● What you need to do: Below is a listing; write it out exactly and drop any images from it.

● Exercise inputs:
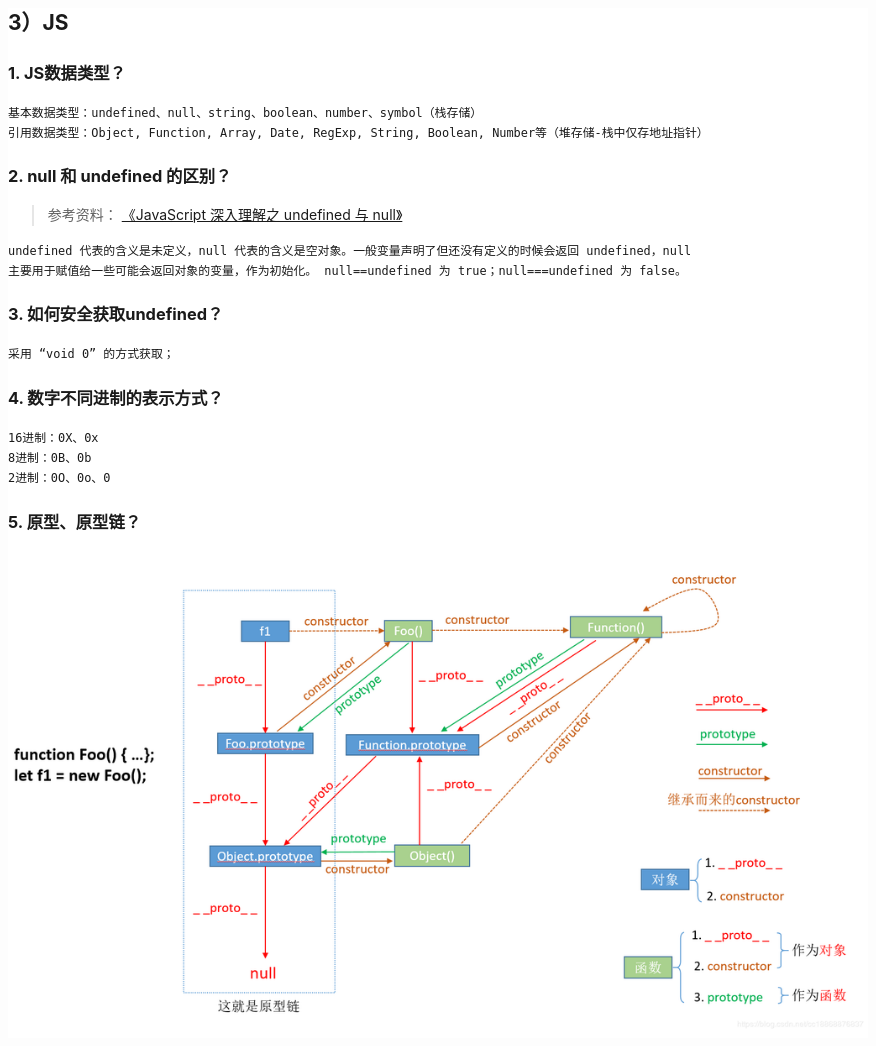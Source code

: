 

## 3）JS

### 1. JS数据类型？

```
基本数据类型：undefined、null、string、boolean、number、symbol（栈存储）
引用数据类型：Object, Function, Array, Date, RegExp, String, Boolean, Number等（堆存储-栈中仅存地址指针）
```

### 2. null 和 undefined 的区别？

> 参考资料： [《JavaScript 深入理解之 undefined 与 null》](http://cavszhouyou.top/JavaScript深入理解之undefined与null.html)

```
undefined 代表的含义是未定义，null 代表的含义是空对象。一般变量声明了但还没有定义的时候会返回 undefined，null
主要用于赋值给一些可能会返回对象的变量，作为初始化。 null==undefined 为 true；null===undefined 为 false。
```

### 3. 如何安全获取undefined？

```
采用 “void 0” 的方式获取；
```

### 4. 数字不同进制的表示方式？

```
16进制：0X、0x
8进制：0B、0b
2进制：0O、0o、0
```

### 5. 原型、原型链？

<img src='img/原型链.png' />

● Output for this task:
Source code

: 

## 3）JS

### 1. JS数据类型？

```
基本数据类型：undefined、null、string、boolean、number、symbol（栈存储）
引用数据类型：Object, Function, Array, Date, RegExp, String, Boolean, Number等（堆存储-栈中仅存地址指针）
```

### 2. null 和 undefined 的区别？

> 参考资料： [《JavaScript 深入理解之 undefined 与 null》](http://cavszhouyou.top/JavaScript深入理解之undefined与null.html)

```
undefined 代表的含义是未定义，null 代表的含义是空对象。一般变量声明了但还没有定义的时候会返回 undefined，null
主要用于赋值给一些可能会返回对象的变量，作为初始化。 null==undefined 为 true；null===undefined 为 false。
```

### 3. 如何安全获取undefined？

```
采用 “void 0” 的方式获取；
```

### 4. 数字不同进制的表示方式？

```
16进制：0X、0x
8进制：0B、0b
2进制：0O、0o、0
```

### 5. 原型、原型链？

<img src='img/原型链.png' />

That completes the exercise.